The first verse and Claire’s thoughts on it reveal the good and the bad of the sea. The verse states that “Lasiren, The Whale, / My hat fell into the sea” (219). This outright links the sea with sorrow because Claire reflects
that “although the melody was cheerful, the word were sad” immediately after thinking about this verse (219). Both the song and the sea bring together sadness and happiness. Claire relates the sea to loss in stating that “you never got back things that fell into the sea” (219-220). She fears the sea, and sometimes “she wished the sea would disappear,” just as she wishes sorrow and loss would no longer exist (220). However, “she would miss its ever-changing sounds . . . the sea’s colors . . . [and] smelling the sea,” thus recognizing the importance of the sea in her life (220). Without the sea, “there might be no fish to eat;” this in turn would cause the people to starve (220). Therefore, without loss and sorrow, the people starve and lose out in other areas.

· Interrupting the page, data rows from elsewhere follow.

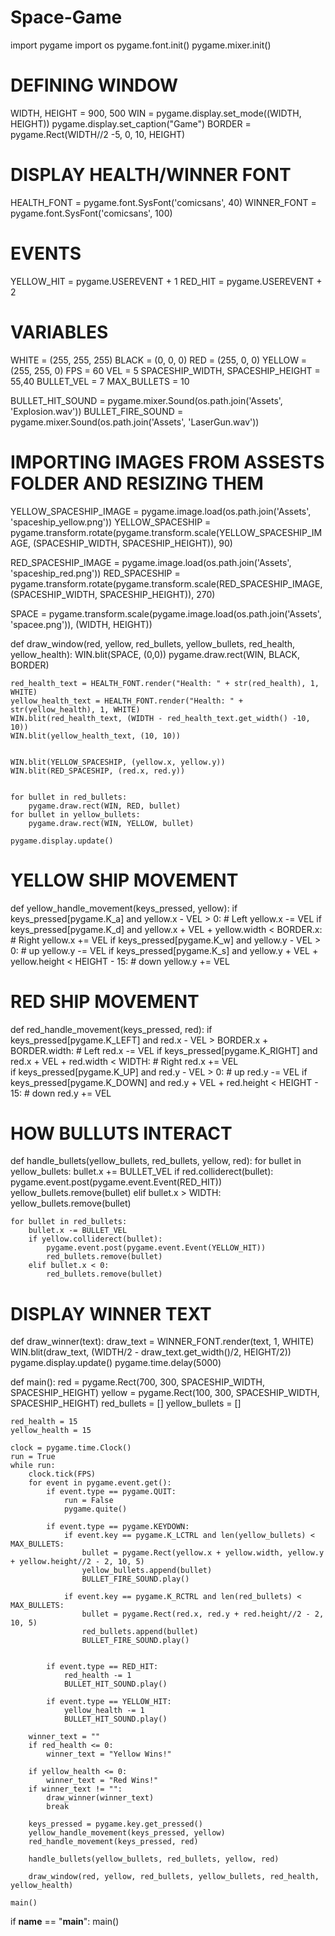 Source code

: # Space-Game
import pygame
import os
pygame.font.init()
pygame.mixer.init()


# DEFINING WINDOW
WIDTH, HEIGHT = 900, 500
WIN = pygame.display.set_mode((WIDTH, HEIGHT))
pygame.display.set_caption("Game")
BORDER = pygame.Rect(WIDTH//2 -5, 0, 10, HEIGHT)

# DISPLAY HEALTH/WINNER FONT
HEALTH_FONT = pygame.font.SysFont('comicsans', 40)
WINNER_FONT = pygame.font.SysFont('comicsans', 100)

# EVENTS
YELLOW_HIT = pygame.USEREVENT + 1
RED_HIT = pygame.USEREVENT + 2


# VARIABLES
WHITE = (255, 255, 255)
BLACK = (0, 0, 0)
RED = (255, 0, 0)
YELLOW = (255, 255, 0)
FPS = 60
VEL = 5
SPACESHIP_WIDTH, SPACESHIP_HEIGHT = 55,40
BULLET_VEL = 7
MAX_BULLETS = 10


BULLET_HIT_SOUND = pygame.mixer.Sound(os.path.join('Assets', 'Explosion.wav'))
BULLET_FIRE_SOUND = pygame.mixer.Sound(os.path.join('Assets', 'LaserGun.wav'))


# IMPORTING IMAGES FROM ASSESTS FOLDER AND RESIZING THEM
YELLOW_SPACESHIP_IMAGE = pygame.image.load(os.path.join('Assets', 'spaceship_yellow.png'))
YELLOW_SPACESHIP = pygame.transform.rotate(pygame.transform.scale(YELLOW_SPACESHIP_IMAGE, (SPACESHIP_WIDTH, SPACESHIP_HEIGHT)), 90)

RED_SPACESHIP_IMAGE = pygame.image.load(os.path.join('Assets', 'spaceship_red.png'))
RED_SPACESHIP = pygame.transform.rotate(pygame.transform.scale(RED_SPACESHIP_IMAGE, (SPACESHIP_WIDTH, SPACESHIP_HEIGHT)), 270)

SPACE = pygame.transform.scale(pygame.image.load(os.path.join('Assets', 'spacee.png')), (WIDTH, HEIGHT))



def draw_window(red, yellow, red_bullets, yellow_bullets, red_health, yellow_health):
	WIN.blit(SPACE, (0,0))
	pygame.draw.rect(WIN, BLACK, BORDER)

	red_health_text = HEALTH_FONT.render("Health: " + str(red_health), 1, WHITE)
	yellow_health_text = HEALTH_FONT.render("Health: " + str(yellow_health), 1, WHITE)
	WIN.blit(red_health_text, (WIDTH - red_health_text.get_width() -10, 10))
	WIN.blit(yellow_health_text, (10, 10))


	WIN.blit(YELLOW_SPACESHIP, (yellow.x, yellow.y))
	WIN.blit(RED_SPACESHIP, (red.x, red.y))


	for bullet in red_bullets:
		pygame.draw.rect(WIN, RED, bullet)
	for bullet in yellow_bullets:
		pygame.draw.rect(WIN, YELLOW, bullet)

	pygame.display.update()


# YELLOW SHIP MOVEMENT
def yellow_handle_movement(keys_pressed, yellow):
		if keys_pressed[pygame.K_a] and yellow.x - VEL > 0: # Left
			yellow.x -= VEL
		if keys_pressed[pygame.K_d] and yellow.x + VEL + yellow.width < BORDER.x: # Right
			yellow.x += VEL	
		if keys_pressed[pygame.K_w] and yellow.y - VEL > 0: # up
			yellow.y -= VEL
		if keys_pressed[pygame.K_s] and yellow.y + VEL + yellow.height < HEIGHT - 15: # down
			yellow.y += VEL


# RED SHIP MOVEMENT
def red_handle_movement(keys_pressed, red):
		if keys_pressed[pygame.K_LEFT] and red.x - VEL > BORDER.x + BORDER.width: # Left
			red.x -= VEL
		if keys_pressed[pygame.K_RIGHT] and red.x + VEL + red.width < WIDTH: # Right
			red.x += VEL	
		if keys_pressed[pygame.K_UP] and red.y - VEL > 0: # up
			red.y -= VEL
		if keys_pressed[pygame.K_DOWN] and red.y + VEL + red.height < HEIGHT - 15: # down
			red.y += VEL


# HOW BULLUTS INTERACT
def handle_bullets(yellow_bullets, red_bullets, yellow, red):
	for bullet in yellow_bullets:
		bullet.x += BULLET_VEL
		if red.colliderect(bullet):
			pygame.event.post(pygame.event.Event(RED_HIT))
			yellow_bullets.remove(bullet)
		elif bullet.x > WIDTH:
			yellow_bullets.remove(bullet)

	for bullet in red_bullets:
		bullet.x -= BULLET_VEL
		if yellow.colliderect(bullet):
			pygame.event.post(pygame.event.Event(YELLOW_HIT))
			red_bullets.remove(bullet)
		elif bullet.x < 0:
			red_bullets.remove(bullet)

# DISPLAY WINNER TEXT
def draw_winner(text):
	draw_text = WINNER_FONT.render(text, 1, WHITE)
	WIN.blit(draw_text, (WIDTH/2 - draw_text.get_width()/2, HEIGHT/2))
	pygame.display.update()
	pygame.time.delay(5000)






def main():
	red = pygame.Rect(700, 300, SPACESHIP_WIDTH, SPACESHIP_HEIGHT)
	yellow = pygame.Rect(100, 300, SPACESHIP_WIDTH, SPACESHIP_HEIGHT)
	red_bullets = []
	yellow_bullets = []

	red_health = 15
	yellow_health = 15

	clock = pygame.time.Clock()
	run = True
	while run:
		clock.tick(FPS)
		for event in pygame.event.get():
			if event.type == pygame.QUIT:
				run = False
				pygame.quite()

			if event.type == pygame.KEYDOWN:
				if event.key == pygame.K_LCTRL and len(yellow_bullets) < MAX_BULLETS:
					bullet = pygame.Rect(yellow.x + yellow.width, yellow.y + yellow.height//2 - 2, 10, 5)
					yellow_bullets.append(bullet)
					BULLET_FIRE_SOUND.play()

				if event.key == pygame.K_RCTRL and len(red_bullets) < MAX_BULLETS:
					bullet = pygame.Rect(red.x, red.y + red.height//2 - 2, 10, 5)
					red_bullets.append(bullet)
					BULLET_FIRE_SOUND.play()


			if event.type == RED_HIT:
				red_health -= 1
				BULLET_HIT_SOUND.play()
			
			if event.type == YELLOW_HIT:
				yellow_health -= 1
				BULLET_HIT_SOUND.play()

		winner_text = ""
		if red_health <= 0:
			winner_text = "Yellow Wins!"

		if yellow_health <= 0:	
			winner_text = "Red Wins!"	
		if winner_text != "":
			draw_winner(winner_text) 
			break
		
		keys_pressed = pygame.key.get_pressed()
		yellow_handle_movement(keys_pressed, yellow)
		red_handle_movement(keys_pressed, red)

		handle_bullets(yellow_bullets, red_bullets, yellow, red)

		draw_window(red, yellow, red_bullets, yellow_bullets, red_health, yellow_health)

	main()

if __name__ == "__main__":
	main()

Danticat uses the second verse to show further show the sea as a symbol of sorrow. Claire makes up the verse as she sees her father and Gaelle pull Max Junior out of the water:
She had to go back She had to go home
To see the man
Who’d crawled half dead
Out of the sea (238).
Like many of the other characters, Max Junior faces heart-wrenching loss over the course of the novel. The news of Bernard’s death “had shattered him,” and struggles with his son’s rejection, wondering if “the second worst [possible case of unrequited love was] being rejected by your child” (112, 199). In combination with these issues, Max Junior also thinks “that everyone could and should despise him, there was no question, and they had good reason,” and tries to escape by “slipping into the water” (196, 197). Nosias and Gaelle pull him out of the water, saving his life and symbolically pulling him out of the despair that nearly ends his life. Nosias and Gaelle each have their “own sorrows [that] could have nearly drowned them,” but they refuse to give up like Max Junior and instead “breath him back to life” and breathe hope back into him (238). Like Max Junior and many other people living in Ville Rose, Gaelle and Nosias have their own sorrows and have experienced loss, such as the loss of a spouse. However, they, like many others, have persevered and now help Max Junior to do the same. Therefore, Danticat likens the sea to sorrow by placing this verse as Gaelle and Nosias pull Max Junior out of the water and away from his own sorrows. Through these verses, Danticat likens the sea to sorrow and loss. Claire associates the sea with sorrow and loss, yet recognizes that it is necessary for human survival. Similarly, Nosias and Gaelle symbolically pull Max Junior out of his overwhelming despair. By placing these verses at Claire’s reflection and the plot point of Max Junior’s attempt and failure at suicide, Danitcat clearly relates the sea to the sorrow and despair of humanity.